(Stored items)
☆ ☆ ☆ ☆
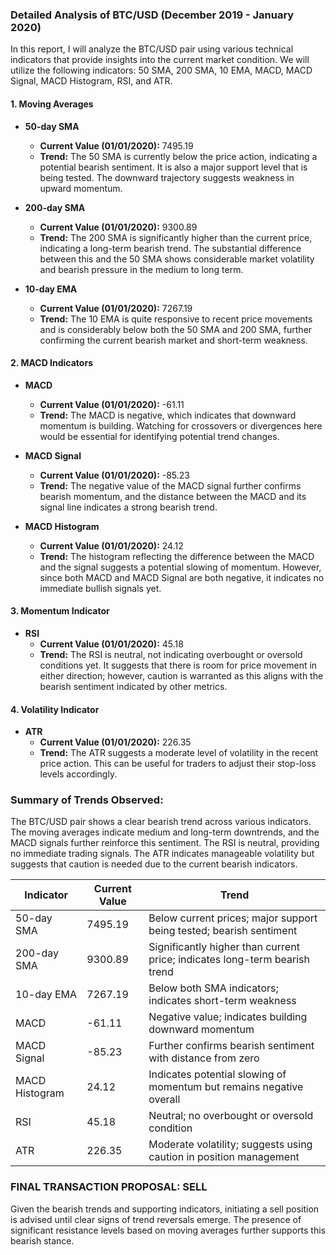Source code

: ### Detailed Analysis of BTC/USD (December 2019 - January 2020)

In this report, I will analyze the BTC/USD pair using various technical indicators that provide insights into the current market condition. We will utilize the following indicators: 50 SMA, 200 SMA, 10 EMA, MACD, MACD Signal, MACD Histogram, RSI, and ATR.

#### 1. **Moving Averages**

- **50-day SMA**
  - **Current Value (01/01/2020):** 7495.19
  - **Trend:** The 50 SMA is currently below the price action, indicating a potential bearish sentiment. It is also a major support level that is being tested. The downward trajectory suggests weakness in upward momentum.

- **200-day SMA**
  - **Current Value (01/01/2020):** 9300.89
  - **Trend:** The 200 SMA is significantly higher than the current price, indicating a long-term bearish trend. The substantial difference between this and the 50 SMA shows considerable market volatility and bearish pressure in the medium to long term.

- **10-day EMA**
  - **Current Value (01/01/2020):** 7267.19
  - **Trend:** The 10 EMA is quite responsive to recent price movements and is considerably below both the 50 SMA and 200 SMA, further confirming the current bearish market and short-term weakness.

#### 2. **MACD Indicators**

- **MACD**
  - **Current Value (01/01/2020):** -61.11
  - **Trend:** The MACD is negative, which indicates that downward momentum is building. Watching for crossovers or divergences here would be essential for identifying potential trend changes.

- **MACD Signal**
  - **Current Value (01/01/2020):** -85.23
  - **Trend:** The negative value of the MACD signal further confirms bearish momentum, and the distance between the MACD and its signal line indicates a strong bearish trend.

- **MACD Histogram**
  - **Current Value (01/01/2020):** 24.12
  - **Trend:** The histogram reflecting the difference between the MACD and the signal suggests a potential slowing of momentum. However, since both MACD and MACD Signal are both negative, it indicates no immediate bullish signals yet.

#### 3. **Momentum Indicator**

- **RSI**
  - **Current Value (01/01/2020):** 45.18
  - **Trend:** The RSI is neutral, not indicating overbought or oversold conditions yet. It suggests that there is room for price movement in either direction; however, caution is warranted as this aligns with the bearish sentiment indicated by other metrics.

#### 4. **Volatility Indicator**

- **ATR**
  - **Current Value (01/01/2020):** 226.35
  - **Trend:** The ATR suggests a moderate level of volatility in the recent price action. This can be useful for traders to adjust their stop-loss levels accordingly.

### Summary of Trends Observed:

The BTC/USD pair shows a clear bearish trend across various indicators. The moving averages indicate medium and long-term downtrends, and the MACD signals further reinforce this sentiment. The RSI is neutral, providing no immediate trading signals. The ATR indicates manageable volatility but suggests that caution is needed due to the current bearish indicators.

| Indicator              | Current Value | Trend                                                                                   |
|------------------------|---------------|-----------------------------------------------------------------------------------------|
| 50-day SMA             | 7495.19       | Below current prices; major support being tested; bearish sentiment                     |
| 200-day SMA            | 9300.89       | Significantly higher than current price; indicates long-term bearish trend               |
| 10-day EMA             | 7267.19       | Below both SMA indicators; indicates short-term weakness                                 |
| MACD                   | -61.11        | Negative value; indicates building downward momentum                                     |
| MACD Signal            | -85.23        | Further confirms bearish sentiment with distance from zero                               |
| MACD Histogram         | 24.12         | Indicates potential slowing of momentum but remains negative overall                     |
| RSI                    | 45.18         | Neutral; no overbought or oversold condition                                            |
| ATR                    | 226.35        | Moderate volatility; suggests using caution in position management                       |

### FINAL TRANSACTION PROPOSAL: **SELL** 

Given the bearish trends and supporting indicators, initiating a sell position is advised until clear signs of trend reversals emerge. The presence of significant resistance levels based on moving averages further supports this bearish stance.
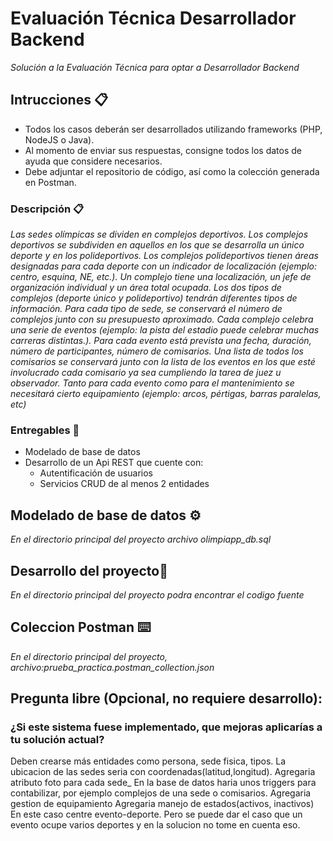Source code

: # Evaluación Técnica Desarrollador Backend

_Solución a la Evaluación Técnica para optar a Desarrollador Backend_

## Intrucciones 📋

* Todos los casos deberán ser desarrollados utilizando frameworks (PHP,
NodeJS o Java).
* Al momento de enviar sus respuestas, consigne todos los datos de ayuda que
considere necesarios.
* Debe adjuntar el repositorio de código, así como la colección generada en
Postman.


### Descripción 📋

_Las sedes olímpicas se dividen en complejos deportivos. Los complejos deportivos se
subdividen en aquellos en los que se desarrolla un único deporte y en los
polideportivos. Los complejos polideportivos tienen áreas designadas para cada
deporte con un indicador de localización (ejemplo: centro, esquina, NE, etc.). Un
complejo tiene una localización, un jefe de organización individual y un área total
ocupada. Los dos tipos de complejos (deporte único y polideportivo) tendrán diferentes
tipos de información. Para cada tipo de sede, se conservará el número de complejos
junto con su presupuesto aproximado. Cada complejo celebra una serie de eventos
(ejemplo: la pista del estadio puede celebrar muchas carreras distintas.). Para cada
evento está prevista una fecha, duración, número de participantes, número de
comisarios. Una lista de todos los comisarios se conservará junto con la lista de los
eventos en los que esté involucrado cada comisario ya sea cumpliendo la tarea de
juez u observador. Tanto para cada evento como para el mantenimiento se necesitará
cierto equipamiento (ejemplo: arcos, pértigas, barras paralelas, etc)_


### Entregables 🔧

* Modelado de base de datos
* Desarrollo de un Api REST que cuente con:
    * Autentificación de usuarios
    * Servicios CRUD de al menos 2 entidades

## Modelado de base de datos ⚙️

_En el directorio principal del proyecto archivo olimpiapp_db.sql_

## Desarrollo del proyecto🔩

_En el directorio principal del proyecto podra encontrar el codigo fuente_

## Coleccion Postman ⌨️

_En el directorio principal del proyecto, archivo:prueba_practica.postman_collection.json_

## Pregunta libre (Opcional, no requiere desarrollo):
### ¿Si este sistema fuese implementado, que mejoras aplicarías a tu solución actual? ###
Deben crearse más entidades como persona, sede fisica, tipos.
La ubicacion de las sedes seria con coordenadas(latitud,longitud).
Agregaria atributo foto para cada sede_
En la base de datos haria unos triggers para contabilizar, por ejemplo complejos de una sede o comisarios.
Agregaria gestion de equipamiento
Agregaria manejo de estados(activos, inactivos)
En este caso centre evento-deporte. Pero se puede dar el caso que un evento ocupe varios deportes y en la solucion no tome en cuenta eso.

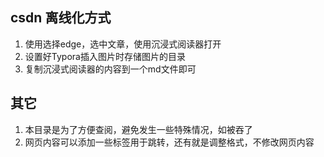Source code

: ## csdn 离线化方式
1. 使用选择edge，选中文章，使用沉浸式阅读器打开
2. 设置好Typora插入图片时存储图片的目录
3. 复制沉浸式阅读器的内容到一个md文件即可

## 其它
1. 本目录是为了方便查阅，避免发生一些特殊情况，如被吞了
2. 网页内容可以添加一些标签用于跳转，还有就是调整格式，不修改网页内容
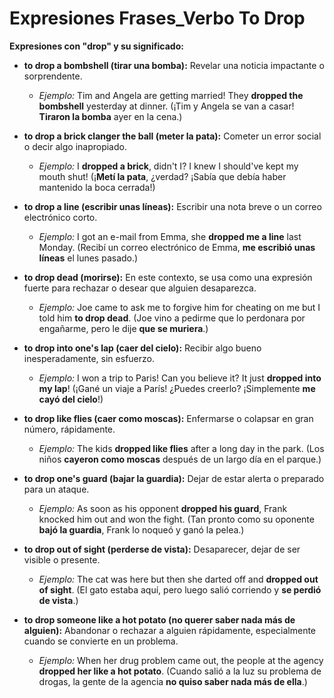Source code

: # Expresiones Frases_Verbo To Drop



**Expresiones con "drop" y su significado:**

*   **to drop a bombshell (tirar una bomba):** Revelar una noticia impactante o sorprendente.
    *   *Ejemplo:* Tim and Angela are getting married! They **dropped the bombshell** yesterday at dinner. (¡Tim y Angela se van a casar! **Tiraron la bomba** ayer en la cena.)

*   **to drop a brick clanger the ball (meter la pata):** Cometer un error social o decir algo inapropiado.
    *   *Ejemplo:* I **dropped a brick**, didn't I? I knew I should've kept my mouth shut! (¡**Metí la pata**, ¿verdad? ¡Sabía que debía haber mantenido la boca cerrada!)

*   **to drop a line (escribir unas líneas):** Escribir una nota breve o un correo electrónico corto.
    *   *Ejemplo:* I got an e-mail from Emma, she **dropped me a line** last Monday. (Recibí un correo electrónico de Emma, **me escribió unas líneas** el lunes pasado.)

*   **to drop dead (morirse):** En este contexto, se usa como una expresión fuerte para rechazar o desear que alguien desaparezca.
    *   *Ejemplo:* Joe came to ask me to forgive him for cheating on me but I told him **to drop dead**. (Joe vino a pedirme que lo perdonara por engañarme, pero le dije **que se muriera**.)

*   **to drop into one's lap (caer del cielo):** Recibir algo bueno inesperadamente, sin esfuerzo.
    *   *Ejemplo:* I won a trip to Paris! Can you believe it? It just **dropped into my lap**! (¡Gané un viaje a París! ¿Puedes creerlo? ¡Simplemente **me cayó del cielo**!)

*   **to drop like flies (caer como moscas):** Enfermarse o colapsar en gran número, rápidamente.
    *   *Ejemplo:* The kids **dropped like flies** after a long day in the park. (Los niños **cayeron como moscas** después de un largo día en el parque.)

*   **to drop one's guard (bajar la guardia):** Dejar de estar alerta o preparado para un ataque.
    *   *Ejemplo:* As soon as his opponent **dropped his guard**, Frank knocked him out and won the fight. (Tan pronto como su oponente **bajó la guardia**, Frank lo noqueó y ganó la pelea.)

*   **to drop out of sight (perderse de vista):** Desaparecer, dejar de ser visible o presente.
    *   *Ejemplo:* The cat was here but then she darted off and **dropped out of sight**. (El gato estaba aquí, pero luego salió corriendo y **se perdió de vista**.)

*   **to drop someone like a hot potato (no querer saber nada más de alguien):** Abandonar o rechazar a alguien rápidamente, especialmente cuando se convierte en un problema.
    *   *Ejemplo:* When her drug problem came out, the people at the agency **dropped her like a hot potato**. (Cuando salió a la luz su problema de drogas, la gente de la agencia **no quiso saber nada más de ella**.)
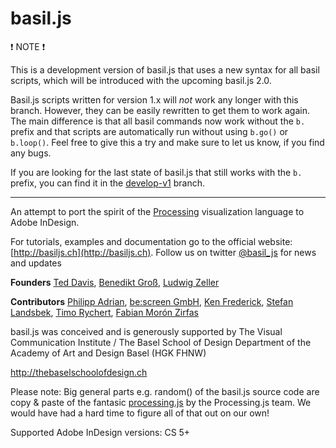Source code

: basil.js
========

:exclamation: NOTE :exclamation:

This is a development version of basil.js that uses a new syntax for all basil scripts, which will be introduced with the upcoming basil.js 2.0.

Basil.js scripts written for version 1.x will *not* work any longer with this branch. However, they can be easily rewritten to get them to work again. The main difference is that all basil commands now work without the `b.` prefix and that scripts are automatically run without using `b.go()` or `b.loop()`. Feel free to give this a try and make sure to let us know, if you find any bugs.

If you are looking for the last state of basil.js that still works with the `b.` prefix, you can find it in the [develop-v1](https://github.com/basiljs/basil.js/blob/develop-v1) branch.

---

An attempt to port the spirit of the [Processing](http://processing.org/) visualization language to Adobe InDesign.

For tutorials, examples and documentation go to the official website: [http://basiljs.ch](http://basiljs.ch). Follow us on twitter [@basil_js](https://twitter.com/basil_js) for news and updates

**Founders**
[Ted Davis](http://teddavis.org), [Benedikt Groß](http://benedikt-gross.de), [Ludwig Zeller](http://ludwigzeller.de)

**Contributors**
[Philipp Adrian](http://philippadrian.com), [be:screen GmbH](http://bescreen.de), [Ken Frederick](http://kennethfrederick.de),
[Stefan Landsbek](http://47nord.de), [Timo Rychert](http://timorychert.de), [Fabian Morón Zirfas](http://fabianmoronzirfas.me)


basil.js was conceived and is generously supported by
The Visual Communication Institute / The Basel School of Design
Department of the Academy of Art and Design Basel (HGK FHNW)

http://thebaselschoolofdesign.ch

Please note: Big general parts e.g. random() of the basil.js source code are copy & paste
of the fantasic [processing.js](http://processingjs.org) by the Processing.js team. We would have had a hard time to figure all of that out on our own!

Supported Adobe InDesign versions: CS 5+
☆ ☆ ☆ ☆
[What is required] Nothing but the lines from the one containing "The Visual Communication" through the last line of the data above should be set down, word for word.

[Task answer]
The Visual Communication Institute / The Basel School of Design
Department of the Academy of Art and Design Basel (HGK FHNW)

http://thebaselschoolofdesign.ch

Please note: Big general parts e.g. random() of the basil.js source code are copy & paste
of the fantasic [processing.js](http://processingjs.org) by the Processing.js team. We would have had a hard time to figure all of that out on our own!

Supported Adobe InDesign versions: CS 5+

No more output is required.